Why is privacy important?
Is privacy important because entities (people, corporations, governments, etc.) cannot be trusted to use the information properly? What does using information properly mean? Is this why regulations and legislation are needed - to define proper use of information?
Information is something that has, or is seen to have, value and may have a context in which the information is obtained or used. The value of the information may change depeding on the context in which it is obtained or used. In the context of this lecture if I say "two", then you probably cannot fathom how to make use of it - it appears to have no value; it probably isn't information.
Consider, instead, that again in the context of this lecture, I
state "In the exam, the answer to question 4 is 'two'". Suddenly, that
statement has considerable value. Not only can you use it to you own
advantage (to help you to pass an exam), but you can also perhaps sell
the information to other students who are not at this lecture, but who
will be sitting for the exam. Although a public announcement of the
statement may remove any monetary profit that can be made from
transactions involving the information, those sitting for the exam will
still profit in other ways.
Scenarios
Consider the following scenarios:
In each scenario, the information has been obtained in one context; the information may have value to the entity which obtained the information initially; the information may also have value to third-parties; the information may be traded or simply made available (intentionally, or otherwise) to third-parties; third-parties may obtain the information for use in a context which is different from the one in which it was obtained; you may be advantaged or disadvantaged by the disclosure of information.

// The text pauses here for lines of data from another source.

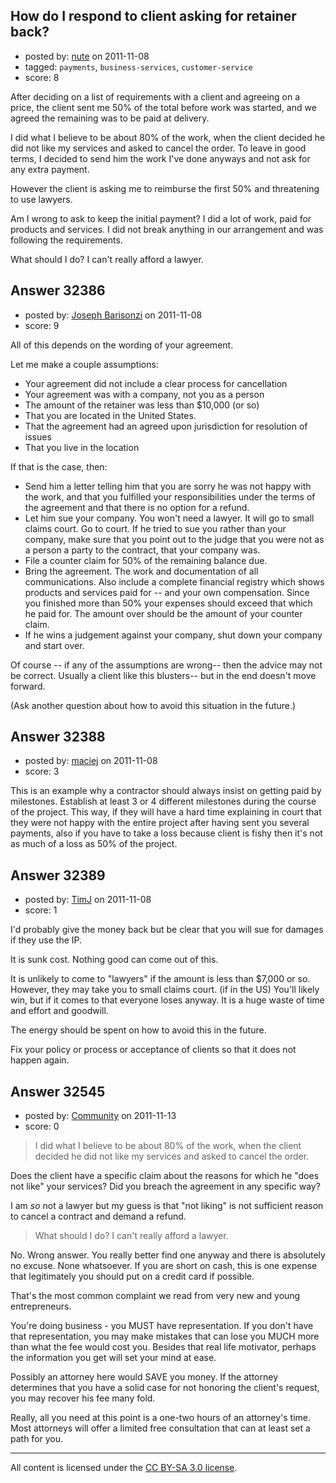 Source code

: ## How do I respond to client asking for retainer back?

- posted by: [nute](https://stackexchange.com/users/-1/11543-nute) on 2011-11-08
- tagged: `payments`, `business-services`, `customer-service`
- score: 8

After deciding on a list of requirements with a client and agreeing on a price, the client sent me 50% of the total before work was started, and we agreed the remaining was to be paid at delivery.

I did what I believe to be about 80% of the work, when the client decided he did not like my services and asked to cancel the order. To leave in good terms, I decided to send him the work I've done anyways and not ask for any extra payment.

However the client is asking me to reimburse the first 50% and threatening to use lawyers.

Am I wrong to ask to keep the initial payment? I did a lot of work, paid for products and services. I did not break anything in our arrangement and was following the requirements.

What should I do? I can't really afford a lawyer. 


## Answer 32386

- posted by: [Joseph Barisonzi](https://stackexchange.com/users/-1/8791-joseph-barisonzi) on 2011-11-08
- score: 9

All of this depends on the wording of your agreement.

Let me make a couple assumptions:

 - Your agreement did not include a clear process for cancellation
 - Your agreement was with a company, not you as a person
 - The amount of the retainer was less than $10,000 (or so)
 - That you are located in the United States. 
 - That the agreement had an agreed upon jurisdiction for resolution of issues
 - That you live in the location

If that is the case, then: 

 - Send him a letter telling him that you are sorry he was not happy with the work, and that you fulfilled your responsibilities under the terms of the agreement and that there is no option for a refund.
 - Let him sue your company. You won't need a lawyer. It will go to small claims court. Go to court.
If he tried to sue you rather than your company, make sure that you point out to the judge that you were not as a person a party to the contract, that your company was.
 - File a counter claim for 50% of the remaining balance due.   
 - Bring the agreement. The work and documentation of all communications. Also include a complete financial registry which shows products and services paid for -- and your own compensation. Since you finished more than 50% your expenses should exceed that which he paid for. The amount over should be the amount of your counter claim. 
 - If he wins a judgement against your company, shut down your company and start over.

Of course -- if any of the assumptions are wrong-- then the advice may not be correct. Usually a client like this blusters-- but in the end doesn't move forward.      

(Ask another question about how to avoid this situation in the future.)    




## Answer 32388

- posted by: [maciej](https://stackexchange.com/users/-1/14311-maciej) on 2011-11-08
- score: 3

This is an example why a contractor should always insist on getting paid by milestones. Establish at least 3 or 4 different milestones during the course of the project. This way, if they will have a hard time explaining in court that they were not happy with the entire project after having sent you several payments, also if you have to take a loss because client is fishy then it's not as much of a loss as 50% of the project.


## Answer 32389

- posted by: [TimJ](https://stackexchange.com/users/-1/1172-timj) on 2011-11-08
- score: 1

I'd probably give the money back but be clear that you will sue for damages if they use the IP.  

It is sunk cost.  Nothing good can come out of this. 

It is unlikely to come to "lawyers" if the amount is less than $7,000 or so.  However, they may take you to small claims court.  (if in the US)  You'll likely win, but if it comes to that everyone loses anyway.  It is a huge waste of time and effort and goodwill.


The energy should be spent on how to avoid this in the future.

Fix your policy or process or acceptance of clients so that it does not happen again.


## Answer 32545

- posted by: [Community](https://stackexchange.com/users/-1/-1-community) on 2011-11-13
- score: 0

> I did what I believe to be about 80% of the work, when the client decided he did not like my services and asked to cancel the order. 

Does the client have a specific claim about the reasons for which he "does not like" your services? Did you breach the agreement in any specific way?

I am *so* not a lawyer but my guess is that "not liking" is not sufficient reason to cancel a contract and demand a refund. 

> What should I do? I can't really afford a lawyer. 

No. Wrong answer. You really better find one anyway and there is absolutely no excuse. None whatsoever. If you are short on cash, this is one expense that legitimately you should put on a credit card if possible. 

That's the most common complaint we read from very new and young entrepreneurs. 

You're doing business - you MUST have representation. If you don't have that representation, you may make mistakes that can lose you MUCH more than what the fee would cost you. Besides that real life motivator, perhaps the information you get will set your mind at ease. 

Possibly an attorney here would SAVE you money. If the attorney determines that you have a solid case for not honoring the client's request, you may recover his fee many fold. 

Really, all you need at this point is a one-two hours of an attorney's time. Most attorneys will offer a limited free consultation that can at least set a path for you. 



---

All content is licensed under the [CC BY-SA 3.0 license](https://creativecommons.org/licenses/by-sa/3.0/).
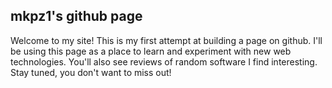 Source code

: <!-- https://guides.github.com/features/pages/ -->

## mkpz1's github page
  
Welcome to my site! This is my first attempt at building a page on github. I'll be using this page as a place to learn and experiment with new web technologies. You'll also see reviews of random software I find interesting. Stay tuned, you don't want to miss out!

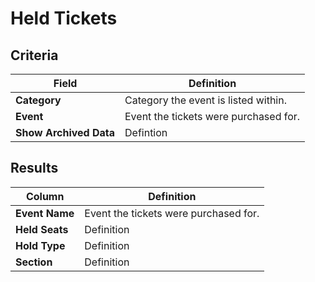 # Held Tickets

## Criteria

| **Field** | **Definition** |
| --- | --- |
| **Category** | Category the event is listed within. |
| **Event** | Event the tickets were purchased for. |
| **Show Archived Data** | Defintion |

## Results

| **Column** | **Definition** |
| --- | --- |
| **Event Name** | Event the tickets were purchased for. |
| **Held Seats** | Definition |
| **Hold Type** | Definition |
| **Section** | Definition |

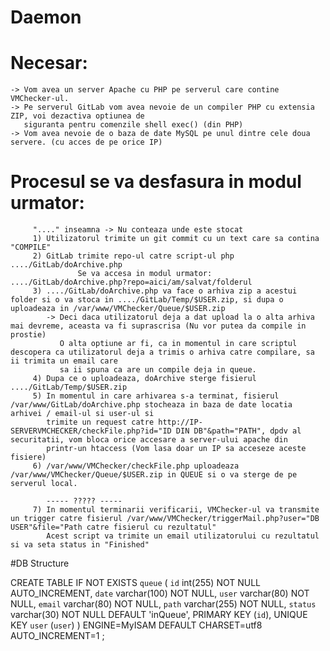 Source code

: # Daemon

# Necesar:
    -> Vom avea un server Apache cu PHP pe serverul care contine VMChecker-ul.
    -> Pe serverul GitLab vom avea nevoie de un compiler PHP cu extensia ZIP, voi dezactiva optiunea de 
       siguranta pentru comenzile shell exec() (din PHP)
    -> Vom avea nevoie de o baza de date MySQL pe unul dintre cele doua servere. (cu acces de pe orice IP)


# Procesul se va desfasura in modul urmator:
         "...." inseamna -> Nu conteaza unde este stocat
         1) Utilizatorul trimite un git commit cu un text care sa contina "COMPILE"
         2) GitLab trimite repo-ul catre script-ul php ..../GitLab/doArchive.php
                   Se va accesa in modul urmator: ..../GitLab/doArchive.php?repo=aici/am/salvat/folderul
         3) ..../GitLab/doArchive.php va face o arhiva zip a acestui folder si o va stoca in ..../GitLab/Temp/$USER.zip, si dupa o uploadeaza in /var/www/VMChecker/Queue/$USER.zip
            -> Deci daca utilizatorul deja a dat upload la o alta arhiva mai devreme, aceasta va fi suprascrisa (Nu vor putea da compile in prostie)
               O alta optiune ar fi, ca in momentul in care scriptul descopera ca utilizatorul deja a trimis o arhiva catre compilare, sa ii trimita un email care
               sa ii spuna ca are un compile deja in queue.
         4) Dupa ce o uploadeaza, doArchive sterge fisierul ..../GitLab/Temp/$USER.zip
         5) In momentul in care arhivarea s-a terminat, fisierul /var/www/GitLab/doArchive.php stocheaza in baza de date locatia arhivei / email-ul si user-ul si
            trimite un request catre http://IP-SERVERVMCHECKER/checkFile.php?id="ID DIN DB"&path="PATH", dpdv al securitatii, vom bloca orice accesare a server-ului apache din
            printr-un htaccess (Vom lasa doar un IP sa acceseze aceste fisiere)
         6) /var/www/VMChecker/checkFile.php uploadeaza /var/www/VMChecker/Queue/$USER.zip in QUEUE si o va sterge de pe serverul local.

            ----- ????? -----
         7) In momentul terminarii verificarii, VMChecker-ul va transmite un trigger catre fisierul /var/www/VMChecker/triggerMail.php?user="DB USER"&file="Path catre fisierul cu rezultatul"
            Acest script va trimite un email utilizatorului cu rezultatul si va seta status in "Finished"

#DB Structure

CREATE TABLE IF NOT EXISTS `queue` (
  `id` int(255) NOT NULL AUTO_INCREMENT,
  `date` varchar(100) NOT NULL,
  `user` varchar(80) NOT NULL,
  `email` varchar(80) NOT NULL,
  `path` varchar(255) NOT NULL,
  `status` varchar(30) NOT NULL DEFAULT 'inQueue',
  PRIMARY KEY (`id`),
  UNIQUE KEY `user` (`user`)
) ENGINE=MyISAM DEFAULT CHARSET=utf8 AUTO_INCREMENT=1 ;
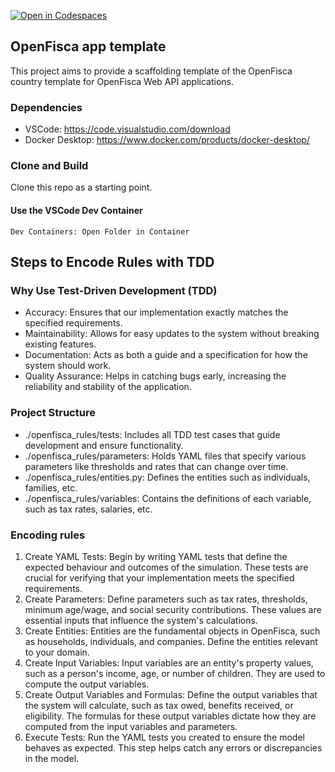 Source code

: [![Open in Codespaces](https://classroom.github.com/assets/launch-codespace-2972f46106e565e64193e422d61a12cf1da4916b45550586e14ef0a7c637dd04.svg)](https://classroom.github.com/open-in-codespaces?assignment_repo_id=20420916)
## OpenFisca app template

This project aims to provide a scaffolding template of the OpenFisca country template for OpenFisca Web API applications.

### Dependencies
- VSCode: https://code.visualstudio.com/download
- Docker Desktop: https://www.docker.com/products/docker-desktop/

### Clone and Build
Clone this repo as a starting point.

#### Use the VSCode Dev Container

`Dev Containers: Open Folder in Container`

## Steps to Encode Rules with TDD

### Why Use Test-Driven Development (TDD)
- Accuracy: Ensures that our implementation exactly matches the specified requirements.
- Maintainability: Allows for easy updates to the system without breaking existing features.
- Documentation: Acts as both a guide and a specification for how the system should work.
- Quality Assurance: Helps in catching bugs early, increasing the reliability and stability of the application.

### Project Structure
- ./openfisca_rules/tests: Includes all TDD test cases that guide development and ensure functionality.
- ./openfisca_rules/parameters: Holds YAML files that specify various parameters like thresholds and rates that can change over time.
- ./openfisca_rules/entities.py: Defines the entities such as individuals, families, etc.
- ./openfisca_rules/variables: Contains the definitions of each variable, such as tax rates, salaries, etc.

### Encoding rules
1. Create YAML Tests: Begin by writing YAML tests that define the expected behaviour and outcomes of the simulation. These tests are crucial for verifying that your implementation meets the specified requirements.
2. Create Parameters: Define parameters such as tax rates, thresholds, minimum age/wage, and social security contributions. These values are essential inputs that influence the system's calculations.
3. Create Entities: Entities are the fundamental objects in OpenFisca, such as households, individuals, and companies. Define the entities relevant to your domain.
5. Create Input Variables: Input variables are an entity's property values, such as a person's income, age, or number of children. They are used to compute the output variables.
6. Create Output Variables and Formulas: Define the output variables that the system will calculate, such as tax owed, benefits received, or eligibility. The formulas for these output variables dictate how they are computed from the input variables and parameters.
7. Execute Tests: Run the YAML tests you created to ensure the model behaves as expected. This step helps catch any errors or discrepancies in the model.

Is it a only a problem if the information is "sensitive" (in some way) and can be used against you?
It used to be, when this kind of information was available only stored in paper records, that investigators would have to have a feeling that I was worthy of investigation and then manually track down and analyse the evidence, which may have taken months or even longer. Nowadays, a program can be written to do it - for all citizens, rather than just those who have raised suspicions, and make connections between different pieces of information in a heartbeat! Is it an infringement of our rights if governments performs those sorts of checks on us? What if governments don't, but they do not ensure that the data cannot be accessed by the public (lack of security), and a third-party uses the information to threaten to "expose" the information? What if the third-parties simply e-mail the information to "the rest of the world"? Or publish it on a Web site?
Although paper record-keeping and manual processing of data may have given rise to claims of infringements of privacy, technological advances make it possible for infringements on a scale never seen before. Johnson identifies five ways in which technology has effected record-keeping :
We will now consider how data may be "inverted" to make unwanted connections between different information that exists.
In the sixth scenario above, a company was able to access information about us that perhaps should not have been available to them. You telephoned a company to make enquiries which were unsatisifed, but through Caller ID the company was able to obtain the name and address of the subscriber and was able add the details to a direct marketing database. The company may have also sold this information to other companies that may be in a better position to meet your requirements.
The information that you provide to the telephone company (name, address, telephone number) is automatically included in a telephone directory unless you ask for it to not appear. In its print form, the telephone directory is organised by surname, name, locality, and telephone number. The intention is clearly that it is possible to extract meaningful information (information that has value) if you know the subscriber's name as well as at least a partial address (unless the subscriber name is unique).
In electronic format, however, data can be inverted. Assuming that the information is stored in a database, with the touch of a button the information may be sorted by telephone number, or by partial address (eg, town or street name). The only reason that the company in scenario six is able to identify the subscriber is because a mechanism is available to invert the data so that instead of the only reasonable method of accessing the data is by subscriber name, suddenly it is possible to access all information about subscribers using any part of the record.
The over-riding problem in this example is not so much that the telephone company has a database of its subscribers - the company needs it. The problem (if, indeed, it is a problem!) is that the company has made this database available to the public (or to third-parties in exchange for a fee). The way that the information may be subsequently used may be inconsistent with its intended use when it was given by the subscriber.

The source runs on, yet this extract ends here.